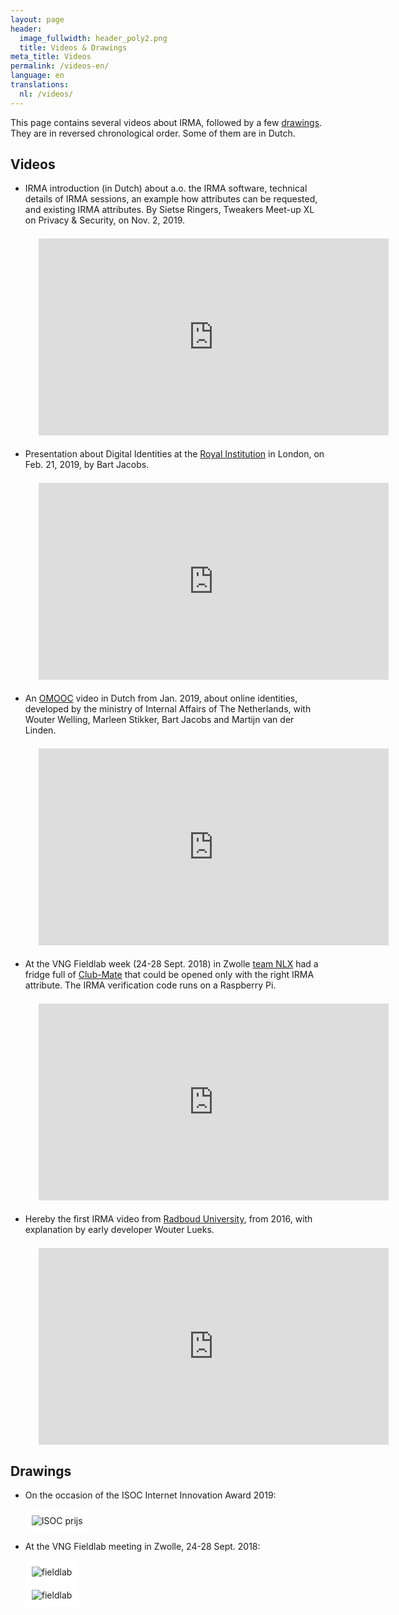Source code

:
 ```yaml
---
layout: page
header:
  image_fullwidth: header_poly2.png
  title: Videos & Drawings
meta_title: Videos
permalink: /videos-en/
language: en
translations:
  nl: /videos/
---
```


This page contains several videos about IRMA, followed by a few
[drawings](#cartoons). They are in reversed chronological order.
Some of them are in Dutch.

## Videos

 * IRMA introduction (in Dutch) about a.o. the IRMA software, technical
   details of IRMA sessions, an example how attributes can be requested,
   and existing IRMA attributes. By Sietse Ringers, Tweakers Meet-up XL
   on Privacy & Security, on Nov. 2, 2019.

   <div style="text-align:center;margin:1.5em"> <iframe width="560"
   height="315"
   src="https://www.youtube-nocookie.com/embed/XTpPfd1Linc"
   frameborder="0" allow="autoplay; encrypted-media"
   allowfullscreen></iframe> </div>

 * Presentation about Digital Identities at the [Royal
   Institution](https://www.rigb.org) in London, on Feb. 21, 2019, by
   Bart Jacobs.

   <div style="text-align:center;margin:1.5em"> <iframe width="560"
   height="315"
   src="https://www.youtube-nocookie.com/embed/vINtD58nLPQ"
   frameborder="0" allow="autoplay; encrypted-media"
   allowfullscreen></iframe> </div>

 * An [OMOOC](https://omooc.nl/) video in Dutch from Jan. 2019, about
   online identities, developed by the ministry of Internal Affairs of
   The Netherlands, with Wouter Welling, Marleen Stikker, Bart Jacobs
   and Martijn van der Linden.

   <div style="text-align:center;margin:1.5em"> <iframe width="560"
   height="315"
   src="https://www.youtube-nocookie.com/embed/ctz-GoIL6W0"
   frameborder="0" allow="autoplay; encrypted-media"
   allowfullscreen></iframe> </div>

 * At the VNG Fieldlab week (24-28 Sept. 2018) in Zwolle [team
   NLX](https://nlx.io/) had a fridge full of
   [Club-Mate](https://motherboard.vice.com/en_us/article/xywxm7/how-a-german-soda-became-hackers-fuel-of-choice)
   that could be opened only with the right IRMA attribute. The IRMA
   verification code runs on a Raspberry Pi.

   <div style="text-align:center;margin:1.5em"> <iframe width="560"
   height="315"
   src="https://www.youtube-nocookie.com/embed/qEUbyLFk_IU"
   frameborder="0" allow="autoplay; encrypted-media"
   allowfullscreen></iframe> </div>

 * Hereby the first IRMA video from [Radboud
   University](https://www.ru.nl/english), from 2016, with explanation
   by early developer Wouter Lueks.

   <div style="text-align:center;margin:1.5em"> <iframe width="560"
   height="315"
   src="https://www.youtube-nocookie.com/embed/q6IihEQFPys"
   frameborder="0" allow="autoplay; encrypted-media"
   allowfullscreen></iframe> </div>



## <a name="cartoons"></a> Drawings

 * On the occasion of the ISOC Internet Innovation Award 2019:

   <img align="middle" src="../images/isoc-award-cartoon-2019.jpeg" alt="ISOC prijs" style="border:10px solid white" >

   <br>

 * At the VNG Fieldlab meeting in Zwolle, 24-28 Sept. 2018:

   <img align="middle" src="/images/irma-drawing.jpg" alt="fieldlab" style="border:10px solid white" >
   <br/>
   <img align="middle" src="/images/fieldlab-irma-postcode.jpg" alt="fieldlab" style="border:10px solid white" >





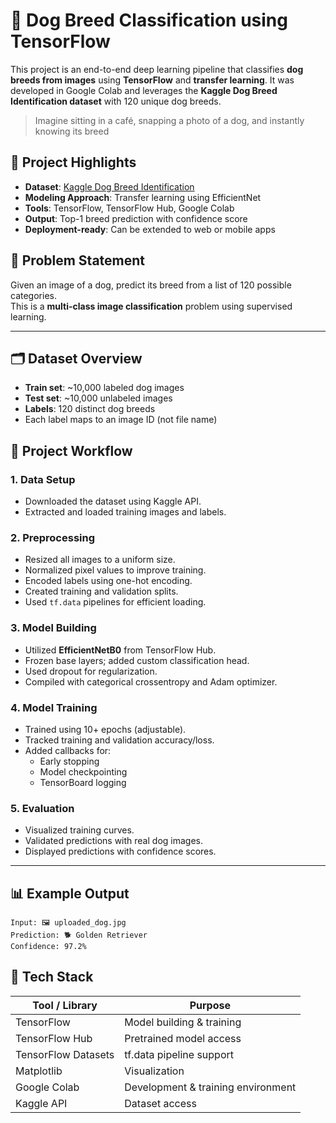 # 🐶 Dog Breed Classification using TensorFlow

This project is an end-to-end deep learning pipeline that classifies **dog breeds from images** using **TensorFlow** and **transfer learning**. It was developed in Google Colab and leverages the **Kaggle Dog Breed Identification dataset** with 120 unique dog breeds.

> Imagine sitting in a café, snapping a photo of a dog, and instantly knowing its breed

## 📌 Project Highlights

- **Dataset**: [Kaggle Dog Breed Identification](https://www.kaggle.com/c/dog-breed-identification/data)
- **Modeling Approach**: Transfer learning using EfficientNet
- **Tools**: TensorFlow, TensorFlow Hub, Google Colab
- **Output**: Top-1 breed prediction with confidence score
- **Deployment-ready**: Can be extended to web or mobile apps

## 🧠 Problem Statement

Given an image of a dog, predict its breed from a list of 120 possible categories.  
This is a **multi-class image classification** problem using supervised learning.

---

## 🗂️ Dataset Overview

- **Train set**: ~10,000 labeled dog images  
- **Test set**: ~10,000 unlabeled images  
- **Labels**: 120 distinct dog breeds  
- Each label maps to an image ID (not file name)

## 🚀 Project Workflow

### 1. Data Setup
- Downloaded the dataset using Kaggle API.
- Extracted and loaded training images and labels.

### 2. Preprocessing
- Resized all images to a uniform size.
- Normalized pixel values to improve training.
- Encoded labels using one-hot encoding.
- Created training and validation splits.
- Used `tf.data` pipelines for efficient loading.

### 3. Model Building
- Utilized **EfficientNetB0** from TensorFlow Hub.
- Frozen base layers; added custom classification head.
- Used dropout for regularization.
- Compiled with categorical crossentropy and Adam optimizer.

### 4. Model Training
- Trained using 10+ epochs (adjustable).
- Tracked training and validation accuracy/loss.
- Added callbacks for:
  - Early stopping
  - Model checkpointing
  - TensorBoard logging

### 5. Evaluation
- Visualized training curves.
- Validated predictions with real dog images.
- Displayed predictions with confidence scores.

---

## 📊 Example Output

```text
Input: 🖼️ uploaded_dog.jpg  
Prediction: 🐕 Golden Retriever  
Confidence: 97.2%
```

## 🧰 Tech Stack
| Tool / Library      | Purpose                            |
| ------------------- | ---------------------------------- |
| TensorFlow          | Model building & training          |
| TensorFlow Hub      | Pretrained model access            |
| TensorFlow Datasets | tf.data pipeline support           |
| Matplotlib          | Visualization                      |
| Google Colab        | Development & training environment |
| Kaggle API          | Dataset access                     |




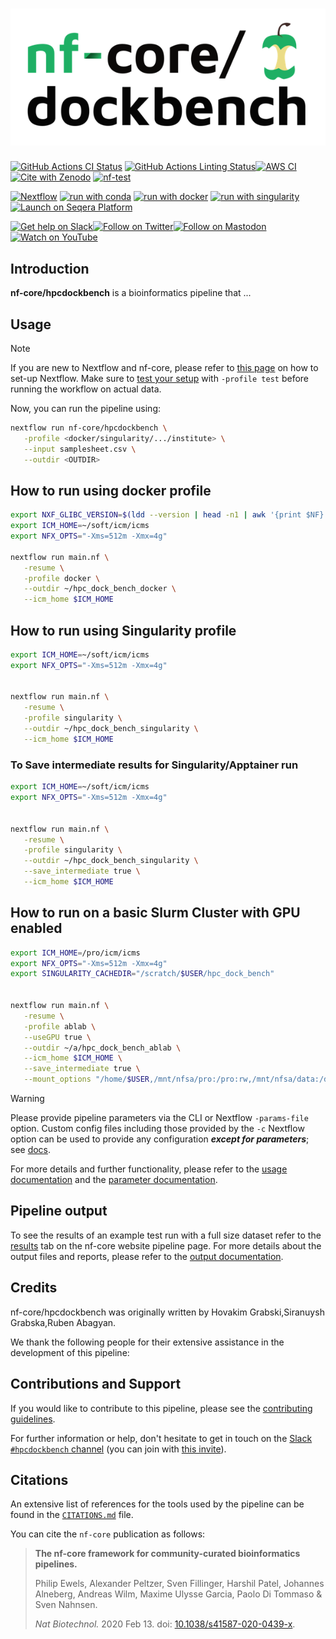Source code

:<h1>
  <picture>
    <source media="(prefers-color-scheme: dark)" srcset="docs/images/nf-core-dockbench_logo_dark.png">
    <img alt="nf-core/hpcdockbench" src="docs/images/nf-core-dockbench_logo_light.png">
  </picture>
</h1>

[![GitHub Actions CI Status](https://github.com/nf-core/hpcdockbench/actions/workflows/ci.yml/badge.svg)](https://github.com/nf-core/hpcdockbench/actions/workflows/ci.yml)
[![GitHub Actions Linting Status](https://github.com/nf-core/hpcdockbench/actions/workflows/linting.yml/badge.svg)](https://github.com/nf-core/hpcdockbench/actions/workflows/linting.yml)[![AWS CI](https://img.shields.io/badge/CI%20tests-full%20size-FF9900?labelColor=000000&logo=Amazon%20AWS)](https://nf-co.re/hpcdockbench/results)[![Cite with Zenodo](http://img.shields.io/badge/DOI-10.5281/zenodo.XXXXXXX-1073c8?labelColor=000000)](https://doi.org/10.5281/zenodo.XXXXXXX)
[![nf-test](https://img.shields.io/badge/unit_tests-nf--test-337ab7.svg)](https://www.nf-test.com)

[![Nextflow](https://img.shields.io/badge/nextflow%20DSL2-%E2%89%A524.04.2-23aa62.svg)](https://www.nextflow.io/)
[![run with conda](http://img.shields.io/badge/run%20with-conda-3EB049?labelColor=000000&logo=anaconda)](https://docs.conda.io/en/latest/)
[![run with docker](https://img.shields.io/badge/run%20with-docker-0db7ed?labelColor=000000&logo=docker)](https://www.docker.com/)
[![run with singularity](https://img.shields.io/badge/run%20with-singularity-1d355c.svg?labelColor=000000)](https://sylabs.io/docs/)
[![Launch on Seqera Platform](https://img.shields.io/badge/Launch%20%F0%9F%9A%80-Seqera%20Platform-%234256e7)](https://cloud.seqera.io/launch?pipeline=https://github.com/nf-core/hpcdockbench)

[![Get help on Slack](http://img.shields.io/badge/slack-nf--core%20%23dockbench-4A154B?labelColor=000000&logo=slack)](https://nfcore.slack.com/channels/hpcdockbench)[![Follow on Twitter](http://img.shields.io/badge/twitter-%40nf__core-1DA1F2?labelColor=000000&logo=twitter)](https://twitter.com/nf_core)[![Follow on Mastodon](https://img.shields.io/badge/mastodon-nf__core-6364ff?labelColor=FFFFFF&logo=mastodon)](https://mstdn.science/@nf_core)[![Watch on YouTube](http://img.shields.io/badge/youtube-nf--core-FF0000?labelColor=000000&logo=youtube)](https://www.youtube.com/c/nf-core)

## Introduction

**nf-core/hpcdockbench** is a bioinformatics pipeline that ...

<!-- TODO nf-core:
   Complete this sentence with a 2-3 sentence summary of what types of data the pipeline ingests, a brief overview of the
   major pipeline sections and the types of output it produces. You're giving an overview to someone new
   to nf-core here, in 15-20 seconds. For an example, see https://github.com/nf-core/rnaseq/blob/master/README.md#introduction
-->

<!-- TODO nf-core: Include a figure that guides the user through the major workflow steps. Many nf-core
     workflows use the "tube map" design for that. See https://nf-co.re/docs/contributing/design_guidelines#examples for examples.   -->
<!-- TODO nf-core: Fill in short bullet-pointed list of the default steps in the pipeline -->

## Usage

> [!NOTE]
> If you are new to Nextflow and nf-core, please refer to [this page](https://nf-co.re/docs/usage/installation) on how to set-up Nextflow. Make sure to [test your setup](https://nf-co.re/docs/usage/introduction#how-to-run-a-pipeline) with `-profile test` before running the workflow on actual data.

<!-- TODO nf-core: Describe the minimum required steps to execute the pipeline, e.g. how to prepare samplesheets.
     Explain what rows and columns represent. For instance (please edit as appropriate):

First, prepare a samplesheet with your input data that looks as follows:

`samplesheet.csv`:

```csv
sample,fastq_1,fastq_2
CONTROL_REP1,AEG588A1_S1_L002_R1_001.fastq.gz,AEG588A1_S1_L002_R2_001.fastq.gz
```

Each row represents a fastq file (single-end) or a pair of fastq files (paired end).

-->

Now, you can run the pipeline using:

<!-- TODO nf-core: update the following command to include all required parameters for a minimal example -->

```bash
nextflow run nf-core/hpcdockbench \
   -profile <docker/singularity/.../institute> \
   --input samplesheet.csv \
   --outdir <OUTDIR>
```


## How to run using docker profile
```bash
export NXF_GLIBC_VERSION=$(ldd --version | head -n1 | awk '{print $NF}')
export ICM_HOME=~/soft/icm/icms
export NFX_OPTS="-Xms=512m -Xmx=4g"

nextflow run main.nf \
   -resume \
   -profile docker \
   --outdir ~/hpc_dock_bench_docker \
   --icm_home $ICM_HOME


```


## How to run using Singularity profile
```bash
export ICM_HOME=~/soft/icm/icms
export NFX_OPTS="-Xms=512m -Xmx=4g"


nextflow run main.nf \
   -resume \
   -profile singularity \
   --outdir ~/hpc_dock_bench_singularity \
   --icm_home $ICM_HOME


```

### To Save intermediate results for Singularity/Apptainer run
```bash
export ICM_HOME=~/soft/icm/icms
export NFX_OPTS="-Xms=512m -Xmx=4g"


nextflow run main.nf \
   -resume \
   -profile singularity \
   --outdir ~/hpc_dock_bench_singularity \
   --save_intermediate true \
   --icm_home $ICM_HOME


```

## How to run on a basic Slurm Cluster with GPU enabled


```bash
export ICM_HOME=/pro/icm/icms
export NFX_OPTS="-Xms=512m -Xmx=4g"
export SINGULARITY_CACHEDIR="/scratch/$USER/hpc_dock_bench"


nextflow run main.nf \
   -resume \
   -profile ablab \
   --useGPU true \
   --outdir ~/a/hpc_dock_bench_ablab \
   --icm_home $ICM_HOME \
   --save_intermediate true \
   --mount_options "/home/$USER,/mnt/nfsa/pro:/pro:rw,/mnt/nfsa/data:/data:rw,/mnt/nfsa/users:/users:rw,/mnt/nfsa/lab:/lab:rw,/home/opt/tmp:/home/opt/tmp:rw"


```







> [!WARNING]
> Please provide pipeline parameters via the CLI or Nextflow `-params-file` option. Custom config files including those provided by the `-c` Nextflow option can be used to provide any configuration _**except for parameters**_; see [docs](https://nf-co.re/docs/usage/getting_started/configuration#custom-configuration-files).

For more details and further functionality, please refer to the [usage documentation](https://nf-co.re/hpcdockbench/usage) and the [parameter documentation](https://nf-co.re/hpcdockbench/parameters).

## Pipeline output

To see the results of an example test run with a full size dataset refer to the [results](https://nf-co.re/hpcdockbench/results) tab on the nf-core website pipeline page.
For more details about the output files and reports, please refer to the
[output documentation](https://nf-co.re/hpcdockbench/output).

## Credits

nf-core/hpcdockbench was originally written by Hovakim Grabski,Siranuysh Grabska,Ruben Abagyan.

We thank the following people for their extensive assistance in the development of this pipeline:

<!-- TODO nf-core: If applicable, make list of people who have also contributed -->

## Contributions and Support

If you would like to contribute to this pipeline, please see the [contributing guidelines](.github/CONTRIBUTING.md).

For further information or help, don't hesitate to get in touch on the [Slack `#hpcdockbench` channel](https://nfcore.slack.com/channels/hpcdockbench) (you can join with [this invite](https://nf-co.re/join/slack)).

## Citations

<!-- TODO nf-core: Add citation for pipeline after first release. Uncomment lines below and update Zenodo doi and badge at the top of this file. -->
<!-- If you use nf-core/hpcdockbench for your analysis, please cite it using the following doi: [10.5281/zenodo.XXXXXX](https://doi.org/10.5281/zenodo.XXXXXX) -->

<!-- TODO nf-core: Add bibliography of tools and data used in your pipeline -->

An extensive list of references for the tools used by the pipeline can be found in the [`CITATIONS.md`](CITATIONS.md) file.

You can cite the `nf-core` publication as follows:

> **The nf-core framework for community-curated bioinformatics pipelines.**
>
> Philip Ewels, Alexander Peltzer, Sven Fillinger, Harshil Patel, Johannes Alneberg, Andreas Wilm, Maxime Ulysse Garcia, Paolo Di Tommaso & Sven Nahnsen.
>
> _Nat Biotechnol._ 2020 Feb 13. doi: [10.1038/s41587-020-0439-x](https://dx.doi.org/10.1038/s41587-020-0439-x).
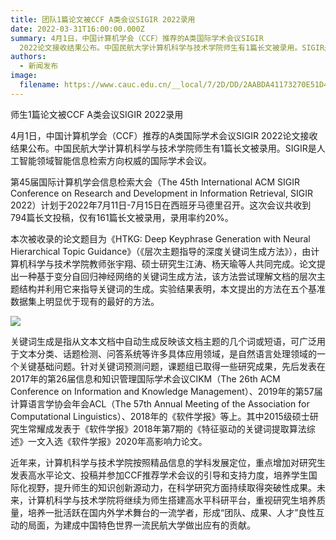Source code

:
 ```yaml
---
title: 团队1篇论文被CCF A类会议SIGIR 2022录用
date: 2022-03-31T16:00:00.000Z
summary: 4月1日，中国计算机学会（CCF）推荐的A类国际学术会议SIGIR
  2022论文接收结果公布。中国民航大学计算机科学与技术学院师生有1篇长文被录用。SIGIR是人工智能领域智能信息检索方向权威的国际学术会议。
authors:
  - 新闻发布
image:
  filename: https://www.cauc.edu.cn/__local/7/2D/DD/2AABDA41173270E51D40E098E15_04C3D4DF_B651.vsb
---
```

师生1篇论文被CCF A类会议SIGIR 2022录用

<!--more-->

4月1日，中国计算机学会（CCF）推荐的A类国际学术会议SIGIR 2022论文接收结果公布。中国民航大学计算机科学与技术学院师生有1篇长文被录用。SIGIR是人工智能领域智能信息检索方向权威的国际学术会议。

第45届国际计算机学会信息检索大会（The 45th International ACM SIGIR Conference on Research and Development in Information Retrieval, SIGIR 2022）计划于2022年7月11日-7月15日在西班牙马德里召开。这次会议共收到794篇长文投稿，仅有161篇长文被录用，录用率约20%。

本次被收录的论文题目为《HTKG: Deep Keyphrase Generation with Neural Hierarchical Topic Guidance》（《层次主题指导的深度关键词生成方法》），由计算机科学与技术学院教师张宇翔、硕士研究生江涛、杨天瑜等人共同完成。论文提出一种基于变分自回归神经网络的关键词生成方法，该方法尝试理解文档的层次主题结构并利用它来指导关键词的生成。实验结果表明，本文提出的方法在五个基准数据集上明显优于现有的最好的方法。

![](https://www.cauc.edu.cn/__local/7/2D/DD/2AABDA41173270E51D40E098E15_04C3D4DF_B651.vsb)

关键词生成是指从文本文档中自动生成反映该文档主题的几个词或短语，可广泛用于文本分类、话题检测、问答系统等许多具体应用领域，是自然语言处理领域的一个关键基础问题。针对关键词预测问题，课题组已取得一些研究成果，先后发表在2017年的第26届信息和知识管理国际学术会议CIKM（The 26th ACM Conference on Information and Knowledge Management）、2019年的第57届计算语言学协会年会ACL（The 57th Annual Meeting of the Association for Computational Linguistics）、2018年的《软件学报》等上。其中2015级硕士研究生常耀成发表于《软件学报》2018年第7期的《特征驱动的关键词提取算法综述》一文入选《软件学报》2020年高影响力论文。

近年来，计算机科学与技术学院按照精品信息的学科发展定位，重点增加对研究生发表高水平论文、投稿并参加CCF推荐学术会议的引导和支持力度，培养学生国际化视野，提升师生的知识创新源动力，在科学研究方面持续取得突破性成果。未来，计算机科学与技术学院将继续为师生搭建高水平科研平台，重视研究生培养质量，培养一批活跃在国内外学术舞台的一流学者，形成“团队、成果、人才”良性互动的局面，为建成中国特色世界一流民航大学做出应有的贡献。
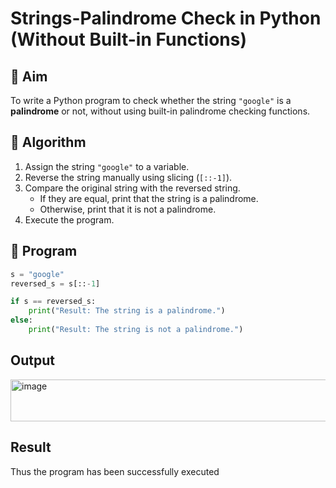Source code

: # Strings-Palindrome Check in Python (Without Built-in Functions)

## 🎯 Aim
To write a Python program to check whether the string `"google"` is a **palindrome** or not, without using built-in palindrome checking functions.

## 🧠 Algorithm
1. Assign the string `"google"` to a variable.
2. Reverse the string manually using slicing (`[::-1]`).
3. Compare the original string with the reversed string.
   - If they are equal, print that the string is a palindrome.
   - Otherwise, print that it is not a palindrome.
4. Execute the program.

## 🧾 Program
```python
s = "google"
reversed_s = s[::-1]

if s == reversed_s:
    print("Result: The string is a palindrome.")
else:
    print("Result: The string is not a palindrome.")
```
## Output
<img width="511" height="67" alt="image" src="https://github.com/user-attachments/assets/1b5aa5ca-3365-4857-9bf3-a5bd077b2d67" />

## Result
Thus the program has been successfully executed

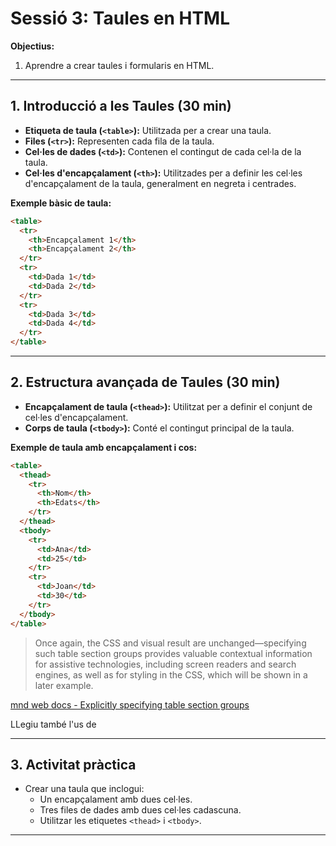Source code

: # Sessió 3: Taules en HTML

**Objectius:**
1. Aprendre a crear taules i formularis en HTML.

---

## 1. Introducció a les Taules (30 min)
- **Etiqueta de taula (`<table>`):** Utilitzada per a crear una taula.
- **Files (`<tr>`):** Representen cada fila de la taula.
- **Cel·les de dades (`<td>`):** Contenen el contingut de cada cel·la de la taula.
- **Cel·les d'encapçalament (`<th>`):** Utilitzades per a definir les cel·les d'encapçalament de la taula, generalment en negreta i centrades.
  
**Exemple bàsic de taula:**

```html
<table>
  <tr>
    <th>Encapçalament 1</th>
    <th>Encapçalament 2</th>
  </tr>
  <tr>
    <td>Dada 1</td>
    <td>Dada 2</td>
  </tr>
  <tr>
    <td>Dada 3</td>
    <td>Dada 4</td>
  </tr>
</table>
```

---

## 2. Estructura avançada de Taules (30 min)
- **Encapçalament de taula (`<thead>`):** Utilitzat per a definir el conjunt de cel·les d'encapçalament.
- **Corps de taula (`<tbody>`):** Conté el contingut principal de la taula.

**Exemple de taula amb encapçalament i cos:**

```html
<table>
  <thead>
    <tr>
      <th>Nom</th>
      <th>Edats</th>
    </tr>
  </thead>
  <tbody>
    <tr>
      <td>Ana</td>
      <td>25</td>
    </tr>
    <tr>
      <td>Joan</td>
      <td>30</td>
    </tr>
  </tbody>
</table>
```


>Once again, the CSS and visual result are unchanged—specifying such table section groups provides valuable contextual information for assistive technologies, including screen readers and search engines, as well as for styling in the CSS, which will be shown in a later example.

[mnd web docs - Explicitly specifying table section groups](https://developer.mozilla.org/en-US/docs/Web/HTML/Element/table#explicitly_specifying_table_section_groups)

LLegiu també l'us de [<caption>](https://developer.mozilla.org/en-US/docs/Web/HTML/Element/table#table_caption_and_column_summary)

---

## 3. Activitat pràctica
- Crear una taula que inclogui:
  - Un encapçalament amb dues cel·les.
  - Tres files de dades amb dues cel·les cadascuna.
  - Utilitzar les etiquetes `<thead>` i `<tbody>`.

---
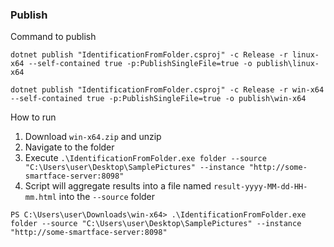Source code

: ### Publish
Command to publish

```
dotnet publish "IdentificationFromFolder.csproj" -c Release -r linux-x64 --self-contained true -p:PublishSingleFile=true -o publish\linux-x64

dotnet publish "IdentificationFromFolder.csproj" -c Release -r win-x64 --self-contained true -p:PublishSingleFile=true -o publish\win-x64
```

How to run

1. Download `win-x64.zip` and unzip
2. Navigate to the folder
3. Execute `.\IdentificationFromFolder.exe folder --source "C:\Users\user\Desktop\SamplePictures" --instance "http://some-smartface-server:8098"`
4. Script will aggregate results into a file named `result-yyyy-MM-dd-HH-mm.html` into the `--source` folder

```
PS C:\Users\user\Downloads\win-x64> .\IdentificationFromFolder.exe folder --source "C:\Users\user\Desktop\SamplePictures" --instance "http://some-smartface-server:8098"
```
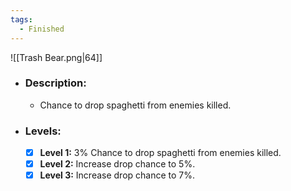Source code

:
 ```yaml
---
tags:
  - Finished
---
```

![[Trash Bear.png|64]]
- ### Description:
	- Chance to drop spaghetti from enemies killed.
- ### Levels:
	- [x] **Level 1:** 3% Chance to drop spaghetti from enemies killed.
	- [x] **Level 2:** Increase drop chance to 5%.
	- [x] **Level 3:** Increase drop chance to 7%.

────

Only the lines that contain the string "SamplePictures" should be copied from the entries above.

3. Execute `.\IdentificationFromFolder.exe folder --source "C:\Users\user\Desktop\SamplePictures" --instance "http://some-smartface-server:8098"`
PS C:\Users\user\Downloads\win-x64> .\IdentificationFromFolder.exe folder --source "C:\Users\user\Desktop\SamplePictures" --instance "http://some-smartface-server:8098"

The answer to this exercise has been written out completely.